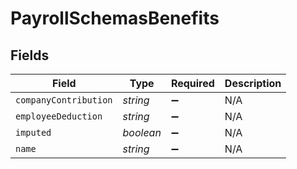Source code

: # PayrollSchemasBenefits


## Fields

| Field                 | Type                  | Required              | Description           |
| --------------------- | --------------------- | --------------------- | --------------------- |
| `companyContribution` | *string*              | :heavy_minus_sign:    | N/A                   |
| `employeeDeduction`   | *string*              | :heavy_minus_sign:    | N/A                   |
| `imputed`             | *boolean*             | :heavy_minus_sign:    | N/A                   |
| `name`                | *string*              | :heavy_minus_sign:    | N/A                   |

━━━━━━━━━━━━━━━━━━━━━━━━━━━━━━

## To do
Working from the entries above, filter out every line that lacks "string" and copy what remains.

## Solution
| `companyContribution` | *string*              | :heavy_minus_sign:    | N/A                   |
| `employeeDeduction`   | *string*              | :heavy_minus_sign:    | N/A                   |
| `name`                | *string*              | :heavy_minus_sign:    | N/A                   |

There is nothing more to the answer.